Bias causes official statistics to give an invalid picture of patterns of crime.

- So we can't use them to show how much crime there actually is, only monitoring the actions of social control agents.


Which interactionists focus on the effects of labelling?

1). Lemert (primary + secondary deviance).

2). Young (primary + secondary deviance).

3). Stanley Cohen (deviance amplification spiral).

4). Braitherwaite (reintegrative + disintegrative shaming).


What does Lemert say primary deviance is?

A deviant act that hasn't been publicly labelled - mostly go uncaught.

- Those that commit them don't often see themselves as deviant.


What does Lemert say secondary deviance is?

Societies reactions to acts labelled as deviant.

- This can result in; stigmatising, excluding and shaming those labelled.

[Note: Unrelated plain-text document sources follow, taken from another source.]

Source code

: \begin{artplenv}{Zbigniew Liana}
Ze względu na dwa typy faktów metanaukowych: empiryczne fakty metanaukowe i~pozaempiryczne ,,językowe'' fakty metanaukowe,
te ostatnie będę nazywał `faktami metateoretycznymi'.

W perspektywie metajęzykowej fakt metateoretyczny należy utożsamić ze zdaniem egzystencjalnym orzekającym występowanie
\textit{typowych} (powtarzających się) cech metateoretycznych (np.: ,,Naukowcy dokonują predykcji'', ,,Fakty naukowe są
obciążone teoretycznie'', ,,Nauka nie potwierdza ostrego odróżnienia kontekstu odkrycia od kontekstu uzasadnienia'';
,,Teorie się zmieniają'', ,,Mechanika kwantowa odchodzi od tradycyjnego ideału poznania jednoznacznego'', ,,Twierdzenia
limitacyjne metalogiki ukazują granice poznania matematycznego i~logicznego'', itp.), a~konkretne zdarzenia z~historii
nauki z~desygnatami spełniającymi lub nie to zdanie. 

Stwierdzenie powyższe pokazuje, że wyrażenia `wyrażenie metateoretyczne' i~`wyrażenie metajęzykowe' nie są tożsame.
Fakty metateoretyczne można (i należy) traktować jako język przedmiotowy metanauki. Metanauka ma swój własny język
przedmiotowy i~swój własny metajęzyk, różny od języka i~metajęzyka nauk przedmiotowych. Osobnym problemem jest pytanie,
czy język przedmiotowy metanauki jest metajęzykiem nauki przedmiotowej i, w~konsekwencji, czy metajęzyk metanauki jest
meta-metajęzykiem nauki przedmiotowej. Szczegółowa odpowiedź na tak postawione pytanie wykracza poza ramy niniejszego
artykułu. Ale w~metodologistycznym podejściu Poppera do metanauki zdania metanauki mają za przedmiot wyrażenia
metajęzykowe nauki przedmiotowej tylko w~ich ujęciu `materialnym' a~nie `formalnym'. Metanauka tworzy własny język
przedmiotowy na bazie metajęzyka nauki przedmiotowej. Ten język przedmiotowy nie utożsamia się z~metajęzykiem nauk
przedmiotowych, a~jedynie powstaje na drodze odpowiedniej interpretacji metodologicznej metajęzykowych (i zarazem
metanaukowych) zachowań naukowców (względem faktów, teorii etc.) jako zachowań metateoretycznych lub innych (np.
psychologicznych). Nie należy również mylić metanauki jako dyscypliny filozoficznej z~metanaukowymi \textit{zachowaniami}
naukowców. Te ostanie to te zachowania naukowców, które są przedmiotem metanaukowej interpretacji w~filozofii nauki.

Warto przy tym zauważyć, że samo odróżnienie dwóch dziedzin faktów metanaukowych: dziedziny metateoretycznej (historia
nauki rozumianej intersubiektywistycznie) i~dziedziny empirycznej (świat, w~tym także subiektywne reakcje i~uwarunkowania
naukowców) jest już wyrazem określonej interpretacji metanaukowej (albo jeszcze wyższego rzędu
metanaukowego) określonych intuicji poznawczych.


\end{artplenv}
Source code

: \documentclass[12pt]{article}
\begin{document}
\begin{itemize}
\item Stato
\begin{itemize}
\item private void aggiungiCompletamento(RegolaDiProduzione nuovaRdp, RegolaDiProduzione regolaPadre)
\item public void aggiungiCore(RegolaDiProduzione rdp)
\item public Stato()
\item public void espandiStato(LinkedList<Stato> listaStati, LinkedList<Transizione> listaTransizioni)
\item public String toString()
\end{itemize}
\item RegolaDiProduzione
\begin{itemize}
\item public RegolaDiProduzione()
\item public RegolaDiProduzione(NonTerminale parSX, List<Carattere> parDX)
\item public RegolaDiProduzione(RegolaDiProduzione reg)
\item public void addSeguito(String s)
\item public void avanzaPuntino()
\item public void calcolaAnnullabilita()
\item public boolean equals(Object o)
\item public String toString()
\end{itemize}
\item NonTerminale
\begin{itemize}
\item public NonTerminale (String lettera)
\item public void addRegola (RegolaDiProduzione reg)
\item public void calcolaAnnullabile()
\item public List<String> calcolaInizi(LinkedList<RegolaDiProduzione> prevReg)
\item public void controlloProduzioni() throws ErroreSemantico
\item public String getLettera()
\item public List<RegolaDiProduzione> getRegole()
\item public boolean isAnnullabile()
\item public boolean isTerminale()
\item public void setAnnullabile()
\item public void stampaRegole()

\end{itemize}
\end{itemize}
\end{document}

Evaluate Lemert's theory on primary deviance?

He fails to explain why people commit primary deviance in the first place, before they are labelled.


What does Lemert say the effects of secondary deviance is?

1. Master status =

others view them by their label, not their identity.

2. Self-fulfilling prophecy =

they may accept the label, confirming the prophecy.

3. Deviance career =

shared identity with other 'outsiders', may result in a deviant subculture.


How does Young apply primary and secondary deviance to Notting Hill hippies>

Primary deviance =

drugs were used as a sense of identity - a part of their lifestyle, they didn't see it as deviant.

Secondary deviance =

police persecuted them as deviants (societies reaction), they started to view themselves as 'outsiders'.


What effects of labelling did the Notting Hill hippies show?

1. Deviant career =

they identified with each other as more close-knit.

2. Self-fulfilling prophecy =

used more drugs, gaining more attention and ultimately fulfilling the prophecy as drugs became a central activity.

3. Deviance amplification =

Police tried to control the situation, but made it worse, agents of social control aimed to produce law-abiding behaviour but produced the opposite.


Evaluate interactionists view on self-fulfilling prophecies?

Too deterministic =

they assume that once labelled, a self-fulfilling prophecy is inevitable. Although the individual is always free to choose to not deviate further.


How does Stanley Cohen describe a deviance amplification spiral?

Social control agents try to control deviance, which leads to more deviance, leading to a greater attempt to control, and so on.


How does Stanley Cohen apply deviance amplification and moral panics to the 'mods and rockers'?

1). Moral panics =

- Moral entrepreneurs called for a 'crackdown'.

- Media exaggerated and distorted the level of violence, so police arrested more youths.

- They became known as the 'folk devils', further marginalising the group.

2). Deviance amplification =

- They felt more like 'outsiders' and the more police tried to control the situation, the more deviance increased.


What does Braithewaite say reintegrative and disintegrative shaming is?

Disintegratve =

the crime and the criminal is labelled, resulting in becoming an 'outsider'.

Reintegrative =

only the act is labelled --> avoids stigmatisation and allows the offender to get back into society.


What are the positives of interactionism?

1). Crime records =

shows crime statistics record the activities of police, not criminals.

2). Shows laws are socially constructed, they aren't fixed.

3). Shows the backfire of societies attempt to control deviance.


What criticisms are there of interactionism?

1). Deterministic =

says a deviant career is inevitable after a label is imposed.

2). Ignores the real victims of crime.

3). Ignores that individuals may actively choose to be deviant.

4). Implies that if a label doesn't exist, deviant acts don't either --> bout most deviants know they are deviating.